-- AVAILABLE RECORDS follows --

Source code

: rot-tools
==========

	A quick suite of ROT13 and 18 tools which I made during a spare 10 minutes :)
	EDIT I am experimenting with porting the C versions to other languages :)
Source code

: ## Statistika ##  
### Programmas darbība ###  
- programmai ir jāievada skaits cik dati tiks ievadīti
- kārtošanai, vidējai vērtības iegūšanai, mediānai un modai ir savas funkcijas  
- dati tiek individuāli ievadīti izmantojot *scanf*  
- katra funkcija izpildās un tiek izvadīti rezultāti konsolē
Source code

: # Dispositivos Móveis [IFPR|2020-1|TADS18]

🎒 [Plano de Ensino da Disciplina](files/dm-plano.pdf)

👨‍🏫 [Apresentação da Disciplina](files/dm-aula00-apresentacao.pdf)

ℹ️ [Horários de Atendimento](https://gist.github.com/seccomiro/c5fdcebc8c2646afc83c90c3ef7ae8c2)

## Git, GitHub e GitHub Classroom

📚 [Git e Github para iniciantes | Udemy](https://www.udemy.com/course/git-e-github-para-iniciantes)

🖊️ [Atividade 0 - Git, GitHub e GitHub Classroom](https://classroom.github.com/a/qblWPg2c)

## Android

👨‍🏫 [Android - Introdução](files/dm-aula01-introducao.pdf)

-- AVAILABLE RECORDS concluded --

● WORK REQUEST
Repeat the material from above exactly, word for word.

● TASK OUTPUT
Source code

: rot-tools
==========

	A quick suite of ROT13 and 18 tools which I made during a spare 10 minutes :)
	EDIT I am experimenting with porting the C versions to other languages :)
Source code

: ## Statistika ##  
### Programmas darbība ###  
- programmai ir jāievada skaits cik dati tiks ievadīti
- kārtošanai, vidējai vērtības iegūšanai, mediānai un modai ir savas funkcijas  
- dati tiek individuāli ievadīti izmantojot *scanf*  
- katra funkcija izpildās un tiek izvadīti rezultāti konsolē
Source code

: # Dispositivos Móveis [IFPR|2020-1|TADS18]

🎒 [Plano de Ensino da Disciplina](files/dm-plano.pdf)

👨‍🏫 [Apresentação da Disciplina](files/dm-aula00-apresentacao.pdf)

ℹ️ [Horários de Atendimento](https://gist.github.com/seccomiro/c5fdcebc8c2646afc83c90c3ef7ae8c2)

## Git, GitHub e GitHub Classroom

📚 [Git e Github para iniciantes | Udemy](https://www.udemy.com/course/git-e-github-para-iniciantes)

🖊️ [Atividade 0 - Git, GitHub e GitHub Classroom](https://classroom.github.com/a/qblWPg2c)

## Android

👨‍🏫 [Android - Introdução](files/dm-aula01-introducao.pdf)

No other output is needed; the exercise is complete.